The state Assembly voted Thursday to place restrictions on corporations that merge with companies overseas to reduce their tax burden, as New York-based Pfizer Inc. announced it would last week.
The bill (A3624) would bar inverted domestic corporations from receiving state tax breaks or public contracts. The Assembly passed it, 45-31-3.
Corporations shouldn't be rewarded for incorporating overseas to avoid U.S. taxes with taxpayer dollars, said a bill sponsor, Assemblyman Troy Singleton (D-Burlington). New Jersey has finite resources, he said, and those should be used to support companies that invest here.
"Only those companies loyal to the U.S. and our workforce should be able to reap the benefits of taxpayer-funded contracts or subsidies," Assemblyman Joseph Lagana (D-Bergen), another sponsor, said.
Under the proposed law, the state treasurer would decide whether a corporation applying for an economic development subsidy or bidding for a state contract meets the definition of an inverted domestic corporation.
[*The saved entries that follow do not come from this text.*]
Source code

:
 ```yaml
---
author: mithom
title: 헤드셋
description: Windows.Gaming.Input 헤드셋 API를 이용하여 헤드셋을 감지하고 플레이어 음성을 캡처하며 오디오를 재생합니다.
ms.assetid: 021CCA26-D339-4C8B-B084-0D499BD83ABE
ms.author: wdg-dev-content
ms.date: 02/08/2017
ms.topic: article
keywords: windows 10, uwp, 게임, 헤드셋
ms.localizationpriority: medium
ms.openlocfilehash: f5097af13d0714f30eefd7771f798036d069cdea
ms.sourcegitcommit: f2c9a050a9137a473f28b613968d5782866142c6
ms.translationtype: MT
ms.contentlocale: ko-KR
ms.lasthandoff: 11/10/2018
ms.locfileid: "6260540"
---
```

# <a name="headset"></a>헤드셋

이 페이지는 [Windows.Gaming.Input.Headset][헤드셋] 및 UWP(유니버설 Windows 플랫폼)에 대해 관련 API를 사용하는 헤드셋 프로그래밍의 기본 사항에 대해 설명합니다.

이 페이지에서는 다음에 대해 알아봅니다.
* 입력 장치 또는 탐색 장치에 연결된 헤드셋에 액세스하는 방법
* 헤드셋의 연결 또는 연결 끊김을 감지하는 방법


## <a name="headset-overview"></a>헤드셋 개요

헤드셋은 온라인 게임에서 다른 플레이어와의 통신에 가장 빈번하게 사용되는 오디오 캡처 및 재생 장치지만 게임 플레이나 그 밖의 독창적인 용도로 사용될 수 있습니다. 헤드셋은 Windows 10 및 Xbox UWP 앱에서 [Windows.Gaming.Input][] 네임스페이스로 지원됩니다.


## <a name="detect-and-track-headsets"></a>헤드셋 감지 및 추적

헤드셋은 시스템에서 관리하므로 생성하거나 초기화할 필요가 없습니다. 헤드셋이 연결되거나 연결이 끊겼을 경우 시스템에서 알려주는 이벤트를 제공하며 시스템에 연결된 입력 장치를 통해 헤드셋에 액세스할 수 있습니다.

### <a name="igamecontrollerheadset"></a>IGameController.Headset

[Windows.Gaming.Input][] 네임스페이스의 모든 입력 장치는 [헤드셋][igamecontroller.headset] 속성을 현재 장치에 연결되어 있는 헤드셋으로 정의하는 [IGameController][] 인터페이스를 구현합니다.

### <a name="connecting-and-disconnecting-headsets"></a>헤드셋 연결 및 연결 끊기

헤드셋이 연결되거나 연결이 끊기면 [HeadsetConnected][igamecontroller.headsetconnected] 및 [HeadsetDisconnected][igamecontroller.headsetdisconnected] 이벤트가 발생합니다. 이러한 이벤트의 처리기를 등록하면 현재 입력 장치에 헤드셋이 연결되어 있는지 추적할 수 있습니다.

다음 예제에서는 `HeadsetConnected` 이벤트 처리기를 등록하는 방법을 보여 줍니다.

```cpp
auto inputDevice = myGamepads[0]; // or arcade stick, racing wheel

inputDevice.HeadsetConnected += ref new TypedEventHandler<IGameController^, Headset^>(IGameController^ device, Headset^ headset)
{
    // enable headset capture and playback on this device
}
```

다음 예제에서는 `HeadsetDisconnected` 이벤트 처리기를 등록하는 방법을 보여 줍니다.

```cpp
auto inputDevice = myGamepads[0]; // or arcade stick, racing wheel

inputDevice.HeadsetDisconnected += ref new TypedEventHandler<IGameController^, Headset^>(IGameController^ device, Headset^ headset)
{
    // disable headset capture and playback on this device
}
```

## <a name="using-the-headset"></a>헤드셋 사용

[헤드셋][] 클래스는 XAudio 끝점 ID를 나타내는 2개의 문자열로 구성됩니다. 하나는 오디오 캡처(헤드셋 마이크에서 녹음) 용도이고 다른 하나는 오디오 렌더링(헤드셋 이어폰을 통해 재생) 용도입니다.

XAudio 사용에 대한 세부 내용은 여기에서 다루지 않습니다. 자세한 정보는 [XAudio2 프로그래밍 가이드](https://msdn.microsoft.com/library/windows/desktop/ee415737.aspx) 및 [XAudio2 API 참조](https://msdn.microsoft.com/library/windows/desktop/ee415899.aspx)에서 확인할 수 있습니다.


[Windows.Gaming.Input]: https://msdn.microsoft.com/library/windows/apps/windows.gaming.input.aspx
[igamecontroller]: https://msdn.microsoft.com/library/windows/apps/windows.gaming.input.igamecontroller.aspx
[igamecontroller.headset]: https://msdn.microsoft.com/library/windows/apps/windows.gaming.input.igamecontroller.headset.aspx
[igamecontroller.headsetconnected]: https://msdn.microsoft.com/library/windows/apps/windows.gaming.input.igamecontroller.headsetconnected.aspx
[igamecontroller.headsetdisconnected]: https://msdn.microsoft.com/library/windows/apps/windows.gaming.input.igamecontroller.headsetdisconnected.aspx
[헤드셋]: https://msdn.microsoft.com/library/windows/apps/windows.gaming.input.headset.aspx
A corporation would be required to annually certify to its legal status and return any development subsidies if its status changes "during the term of a development subsidy."
Pharmaceutical maker Pfizer has announced plans to merge with the Ireland-based maker of Botox, Allergen Plc. In 2010, the state awarded Pfizer a more than $9 million Business Employment Incentive Program grant, but the company hasn't received any money yet, according to New Jersey Economic Development Agency records.
Earlier this week Gov. Chris Christie signed into law a ban on businesses that have previously defaulted on subsidized loans from receiving economic development incentives.